_Requirement_.
In the listing below, locate the line that contains "- For other" and the line that contains "### **3. Feature Engineering**". Restate word for word those two lines and every line between them, and nothing else.

_Working data_.
**********
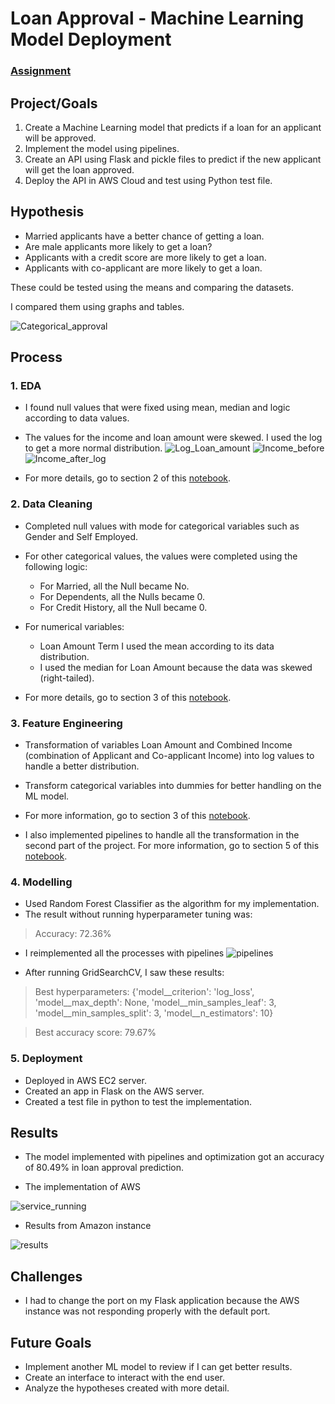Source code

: # Loan Approval - Machine Learning Model Deployment

### [Assignment](assignment.md)

## **Project/Goals**
1. Create a Machine Learning model that predicts if a loan for an applicant will be approved.
2. Implement the model using pipelines.
3. Create an API using Flask and pickle files to predict if the new applicant will get the loan approved.
4. Deploy the API in AWS Cloud and test using Python test file.

## **Hypothesis**

- Married applicants have a better chance of getting a loan.
- Are male applicants more likely to get a loan?
- Applicants with a credit score are more likely to get a loan.
- Applicants with co-applicant are more likely to get a loan.

These could be tested using the means and comparing the datasets.

I compared them using graphs and tables.

![Categorical_approval](images/Approval_categorical.png)

## **Process**

### **1. EDA**

- I found null values that were fixed using mean, median and logic according to data values.
- The values for the income and loan amount were skewed. I used the log to get a more normal distribution.
![Log_Loan_amount](images/Loan_amount.png)
![Income_before](images/Income_skewed.png)
![Income_after_log](images/combined_income_log.png)

- For more details, go to section 2 of this [notebook](/notebooks/instructions.ipynb).

### **2. Data Cleaning**

- Completed null values with mode for categorical variables such as Gender and Self Employed.
- For other categorical values, the values were completed using the following logic:
    - For Married, all the Null became No.
    - For Dependents, all the Nulls became 0.
    - For Credit History, all the Null became 0.
- For numerical variables:
    - Loan Amount Term I used the mean according to its data distribution.
    - I used the median for Loan Amount because the data was skewed (right-tailed).

- For more details, go to section 3 of this [notebook](notebooks/instructions.ipynb).   

### **3. Feature Engineering**

- Transformation of variables Loan Amount and Combined Income (combination of Applicant and Co-applicant Income) into log values to handle a better distribution.
- Transform categorical variables into dummies for better handling on the ML model.
- For more information, go to section 3 of this [notebook](notebooks/instructions.ipynb). 

- I also implemented pipelines to handle all the transformation in the second part of the project. For more information, go to section 5 of this [notebook](notebooks/instructions.ipynb). 

### **4. Modelling**

- Used Random Forest Classifier as the algorithm for my implementation. 
- The result without running hyperparameter tuning was:
>Accuracy: 72.36%

- I reimplemented all the processes with pipelines
![pipelines](images/GridSearchCV.png)

- After running GridSearchCV, I saw these results:
> Best hyperparameters: {'model__criterion': 'log_loss', 'model__max_depth': None, 'model__min_samples_leaf': 3, 'model__min_samples_split': 3, 'model__n_estimators': 10}

> Best accuracy score: 79.67%


### **5. Deployment**

- Deployed in AWS EC2 server.
- Created an app in Flask on the AWS server.
- Created a test file in python to test the implementation.

## Results

- The model implemented with pipelines and optimization got an accuracy of 80.49% in loan approval prediction.

- The implementation of AWS

![service_running](images/Service_running.png)

- Results from Amazon instance

![results](images/Implementation_results.png)

## Challenges 
- I had to change the port on my Flask application because the AWS instance was not responding properly with the default port.

## Future Goals
- Implement another ML model to review if I can get better results.
- Create an interface to interact with the end user.
- Analyze the hypotheses created with more detail.
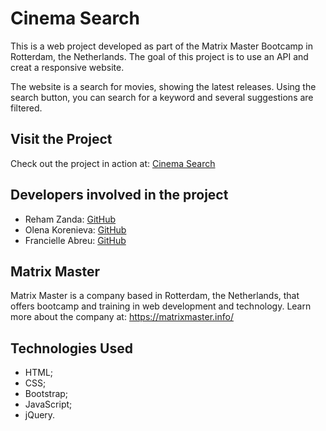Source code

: <!DOCTYPE html>
<html>
<head>
    <meta charset="UTF-8">
</head>
<body>
    <h1>Cinema Search</h1>
    <p>This is a web project developed as part of the Matrix Master Bootcamp in Rotterdam, the Netherlands. The goal of this project is to use an API and creat a responsive website.</p>
    <p>The website is a search for movies, showing the latest releases. Using the search button, you can search for a keyword and several suggestions are filtered.</p>
    <h2>Visit the Project</h2>
    <p>Check out the project in action at: <a href="https://francielleabreu.github.io/search-movie/">Cinema Search</a></p>
    <h2>Developers involved in the project</h2>
    <ul>
        <li>Reham Zanda: <a href="https://github.com/rehamzanda">GitHub</a></li>
        <li>Olena Korenieva: <a href="https://github.com/ElenaKorenieva">GitHub</a></li>
        <li>Francielle Abreu: <a href="https://github.com/francielleabreu">GitHub</a></li>
    </ul>
    <h2>Matrix Master</h2>
    <p>Matrix Master is a company based in Rotterdam, the Netherlands, that offers bootcamp and training in web development and technology. Learn more about the company at: <a href="https://matrixmaster.info/">https://matrixmaster.info/</a></p>
    <h2>Technologies Used</h2>
    <ul>
        <li>HTML;</li>
        <li>CSS;</li>
        <li>Bootstrap;</li>
        <li>JavaScript;</li>
        <li>jQuery.</li>
    </ul>
</body>
</html>
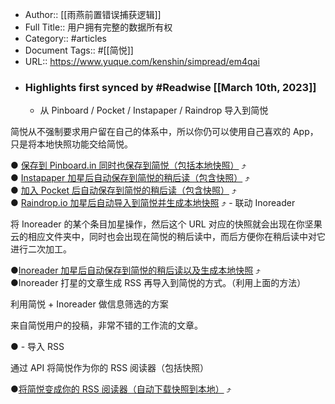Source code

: - Author:: [[雨燕前置错误捕获逻辑]]
- Full Title:: 用户拥有完整的数据所有权
- Category:: #articles
- Document Tags:: #[[简悦]]
- URL:: https://www.yuque.com/kenshin/simpread/em4qai
- ### Highlights first synced by #Readwise [[March 10th, 2023]]
    - 从 Pinboard / Pocket / Instapaper / Raindrop 导入到简悦  
  
简悦从不强制要求用户留在自己的体系中，所以你仍可以使用自己喜欢的 App，只是将本地快照功能交给简悦。  
  
● [保存到 Pinboard.in 同时也保存到简悦（包括本地快照）](https://zhuanlan.zhihu.com/p/432514888) ⤴️   
● [Instapaper 加星后自动保存到简悦的稍后读（包含快照）](https://github.com/Kenshin/simpread/discussions/3034) ⤴️   
● [加入 Pocket 后自动保存到简悦的稍后读（包含快照）](https://github.com/Kenshin/simpread/discussions/3024) ⤴️   
● [Raindrop.io 加星后自动导入到简悦并生成本地快照](https://github.com/Kenshin/simpread/discussions/3021) ⤴️
    - 联动 Inoreader  
  
将 Inoreader 的某个条目加星操作，然后这个 URL 对应的快照就会出现在你坚果云的相应文件夹中，同时也会出现在简悦的稍后读中，而后方便你在稍后读中对它进行二次加工。  
  
●[Inoreader 加星后自动保存到简悦的稍后读以及生成本地快照](https://zhuanlan.zhihu.com/p/429713070) ⤴️  
●Inoreader 打星的文章生成 RSS 再导入到简悦的方式。（利用上面的方法）  
  
利用简悦 + Inoreader 做信息筛选的方案  
  
来自简悦用户的投稿，非常不错的工作流的文章。  
  
●
    - 导入 RSS  
  
通过 API 将简悦作为你的 RSS 阅读器（包括快照）  
  
●[将简悦变成你的 RSS 阅读器（自动下载快照到本地）](https://zhuanlan.zhihu.com/p/431705193) ⤴️
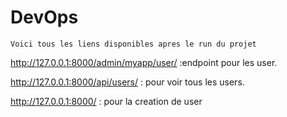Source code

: # DevOps
    Voici tous les liens disponibles apres le run du projet
http://127.0.0.1:8000/admin/myapp/user/  :endpoint pour les user.

http://127.0.0.1:8000/api/users/   : pour voir tous les  users.

http://127.0.0.1:8000/ : pour la creation de user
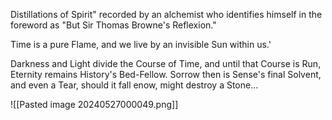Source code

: 
Distillations of Spirit" recorded by an alchemist who identifies himself in the foreword as "But Sir Thomas Browne's Reflexion."

Time is a pure Flame, and we live by an invisible Sun within us.'

Darkness and Light divide the Course of Time, and until that Course is Run, Eternity remains History's Bed-Fellow. Sorrow then is Sense's final Solvent, and even a Tear, should it fall enow, might destroy a Stone…

![[Pasted image 20240527000049.png]]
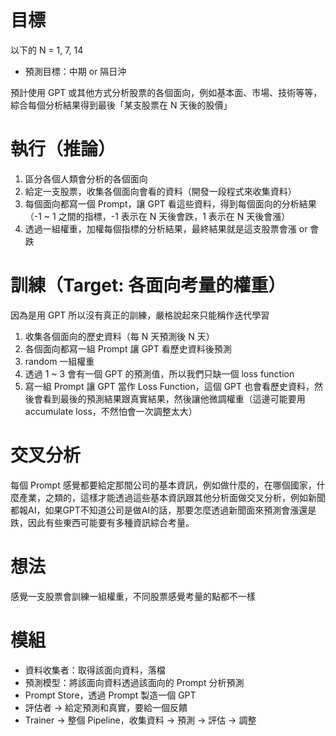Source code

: # 目標

以下的 N = 1, 7, 14

- 預測目標：中期 or 隔日沖

預計使用 GPT 或其他方式分析股票的各個面向，例如基本面、市場、技術等等，綜合每個分析結果得到最後「某支股票在 N 天後的股價」

# 執行（推論）

1. 區分各個人類會分析的各個面向
2. 給定一支股票，收集各個面向會看的資料（開發一段程式來收集資料）
3. 每個面向都寫一個 Prompt，讓 GPT 看這些資料，得到每個面向的分析結果（-1 ~ 1 之間的指標，-1 表示在 N 天後會跌，1 表示在 N 天後會漲）
4. 透過一組權重，加權每個指標的分析結果，最終結果就是這支股票會漲 or 會跌

# 訓練（Target: 各面向考量的權重）

因為是用 GPT 所以沒有真正的訓練，嚴格說起來只能稱作迭代學習

1. 收集各個面向的歷史資料（每 N 天預測後 N 天）
2. 各個面向都寫一組 Prompt 讓 GPT 看歷史資料後預測
3. random 一組權重
4. 透過 1 ~ 3 會有一個 GPT 的預測值，所以我們只缺一個 loss function
5. 寫一組 Prompt 讓 GPT 當作 Loss Function，這個 GPT 也會看歷史資料，然後會看到最後的預測結果跟真實結果，然後讓他微調權重（這邊可能要用 accumulate loss，不然怕會一次調整太大）

# 交叉分析

每個 Prompt 感覺都要給定那間公司的基本資訊，例如做什麼的，在哪個國家，什麼產業，之類的，這樣才能透過這些基本資訊跟其他分析面做交叉分析，例如新聞都報AI，如果GPT不知道公司是做AI的話，那要怎麼透過新聞面來預測會漲還是跌，因此有些東西可能要有多種資訊綜合考量。

# 想法

感覺一支股票會訓練一組權重，不同股票感覺考量的點都不一樣

# 模組

- 資料收集者：取得該面向資料，落檔
- 預測模型：將該面向資料透過該面向的 Prompt 分析預測
- Prompt Store，透過 Prompt 製造一個 GPT
- 評估者 -> 給定預測和真實，要給一個反饋
- Trainer -> 整個 Pipeline，收集資料 -> 預測 -> 評估 -> 調整
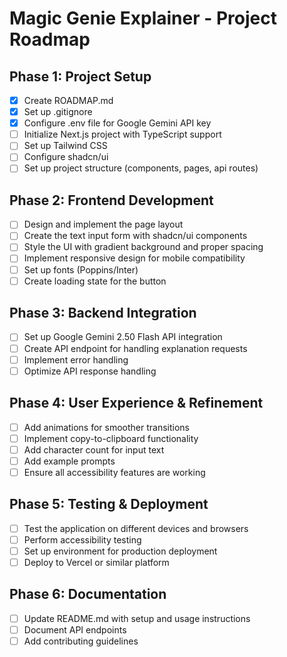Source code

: # Magic Genie Explainer - Project Roadmap

## Phase 1: Project Setup
- [x] Create ROADMAP.md
- [x] Set up .gitignore
- [x] Configure .env file for Google Gemini API key
- [ ] Initialize Next.js project with TypeScript support
- [ ] Set up Tailwind CSS
- [ ] Configure shadcn/ui
- [ ] Set up project structure (components, pages, api routes)

## Phase 2: Frontend Development
- [ ] Design and implement the page layout
- [ ] Create the text input form with shadcn/ui components
- [ ] Style the UI with gradient background and proper spacing
- [ ] Implement responsive design for mobile compatibility
- [ ] Set up fonts (Poppins/Inter)
- [ ] Create loading state for the button

## Phase 3: Backend Integration
- [ ] Set up Google Gemini 2.50 Flash API integration
- [ ] Create API endpoint for handling explanation requests
- [ ] Implement error handling
- [ ] Optimize API response handling

## Phase 4: User Experience & Refinement
- [ ] Add animations for smoother transitions
- [ ] Implement copy-to-clipboard functionality
- [ ] Add character count for input text
- [ ] Add example prompts
- [ ] Ensure all accessibility features are working

## Phase 5: Testing & Deployment
- [ ] Test the application on different devices and browsers
- [ ] Perform accessibility testing
- [ ] Set up environment for production deployment
- [ ] Deploy to Vercel or similar platform

## Phase 6: Documentation
- [ ] Update README.md with setup and usage instructions
- [ ] Document API endpoints
- [ ] Add contributing guidelines 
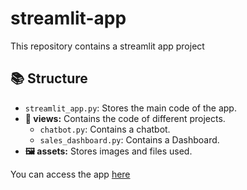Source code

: # streamlit-app
This repository contains a streamlit app project

## 📚 Structure
- `streamlit_app.py`: Stores the main code of the app.
- **📁 views:** Contains the code of different projects.
  - `chatbot.py`: Contains a chatbot.
  - `sales_dashboard.py`: Contains a Dashboard.
- **🖼️ assets:** Stores images and files used.

You can access the app [here](https://my-app-estcab00.streamlit.app/)
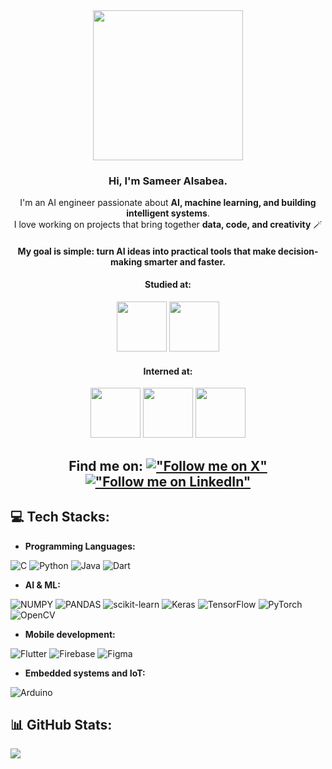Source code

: <div align="center">
  <img src="https://github.com/user-attachments/assets/e14e315b-efe4-4b16-9e14-30844fe40ff7" width="240"/>

  ### Hi, I'm Sameer Alsabea.
  I'm an AI engineer passionate about **AI, machine learning, and building intelligent systems**.  
  I love working on projects that bring together **data, code, and creativity** 🪄

  #### My goal is simple: turn AI ideas into practical tools that make decision-making smarter and faster.

  #### Studied at:
  <p>
    <img src="https://github.com/user-attachments/assets/ebfbe143-abfb-4376-aa19-728ab65b137a" height="80" />
    <img src="https://github.com/user-attachments/assets/2e89722d-9349-4aa9-845d-534393a4d5df" height="80" />
  <p />

  #### Interned at:
  <p>
    <img src="https://github.com/user-attachments/assets/40a507c2-c867-4b42-905e-fcc39d838985" height="80" />
    <img src="https://github.com/user-attachments/assets/2e89722d-9349-4aa9-845d-534393a4d5df" height="80" />
    <img src="https://github.com/user-attachments/assets/d86a9976-34a5-4de2-a6a7-5ba132721c79" height="80" />
  <p />
  
  ## Find me on: [!["Follow me on X"](https://img.shields.io/twitter/follow/pr_Mais?label=Follow%20me)](https://x.com/Sameer_Alsabea) [!["Follow me on LinkedIn"](https://img.shields.io/badge/LinkedIn-blue?style=flat&logo=linkedin&labelColor=blue)](https://www.linkedin.com/in/sameer-alsabea-610291239/)
  
</div>
  
## :computer: Tech Stacks:
- **Programming Languages:**

![C](https://img.shields.io/badge/c-%2300599C.svg?style=for-the-badge&logo=c&logoColor=white) ![Python](https://img.shields.io/badge/python-3670A0?style=for-the-badge&logo=python&logoColor=ffdd54) ![Java](https://img.shields.io/badge/java-%23ED8B00.svg?style=for-the-badge&logo=openjdk&logoColor=white) 
![Dart](https://img.shields.io/badge/dart-%230175C2.svg?style=for-the-badge&logo=dart&logoColor=white)

- **AI & ML:**

![NUMPY](https://img.shields.io/badge/Numpy-777BB4?style=for-the-badge&logo=numpy&logoColor=white) ![PANDAS](https://img.shields.io/badge/Pandas-2C2D72?style=for-the-badge&logo=pandas&logoColor=white) ![scikit-learn](https://img.shields.io/badge/scikit--learn-%23F7931E.svg?style=for-the-badge&logo=scikit-learn&logoColor=white) ![Keras](https://img.shields.io/badge/Keras-%23D00000.svg?style=for-the-badge&logo=Keras&logoColor=white) ![TensorFlow](https://img.shields.io/badge/TensorFlow-%23FF6F00.svg?style=for-the-badge&logo=TensorFlow&logoColor=white) 
![PyTorch](https://img.shields.io/badge/PyTorch-EE4C2C?style=for-the-badge&logo=pytorch&logoColor=white)
![OpenCV](https://img.shields.io/badge/OpenCV-27338e?style=for-the-badge&logo=OpenCV&logoColor=white)

- **Mobile development:**

![Flutter](https://img.shields.io/badge/Flutter-%2302569B.svg?style=for-the-badge&logo=Flutter&logoColor=white) ![Firebase](https://img.shields.io/badge/firebase-%23039BE5.svg?style=for-the-badge&logo=firebase) ![Figma](https://img.shields.io/badge/figma-%23F24E1E.svg?style=for-the-badge&logo=figma&logoColor=white)

- **Embedded systems and IoT:**

![Arduino](https://img.shields.io/static/v1?style=for-the-badge&message=Arduino&color=00878F&logo=Arduino&logoColor=FFFFFF&label=)

## 📊 GitHub Stats:


<picture>
  <source media="(prefers-color-scheme: dark)" srcset="https://raw.githubusercontent.com/platane/platane/output/github-contribution-grid-snake-dark.svg">
  <source media="(prefers-color-scheme: light)" srcset="https://raw.githubusercontent.com/platane/platane/output/github-contribution-grid-snake.svg">
</picture>


<div>
  
![](https://github-readme-streak-stats.herokuapp.com/?user=Sameer-13&theme=dark&hide_border=false)

<!--- ![](https://github-readme-stats.vercel.app/api?username=Sameer-13&theme=dark&hide_border=false&include_all_commits=true&count_private=true) -->
<!---
![](https://github-readme-stats.vercel.app/api/top-langs/?username=Sameer-13&theme=dark&hide_border=false&include_all_commits=true&count_private=true&layout=compact)
 -->
</div>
**********
_Result below_.
- For other categorical values, the values were completed using the following logic:
    - For Married, all the Null became No.
    - For Dependents, all the Nulls became 0.
    - For Credit History, all the Null became 0.
- For numerical variables:
    - Loan Amount Term I used the mean according to its data distribution.
    - I used the median for Loan Amount because the data was skewed (right-tailed).

- For more details, go to section 3 of this [notebook](notebooks/instructions.ipynb).   

### **3. Feature Engineering**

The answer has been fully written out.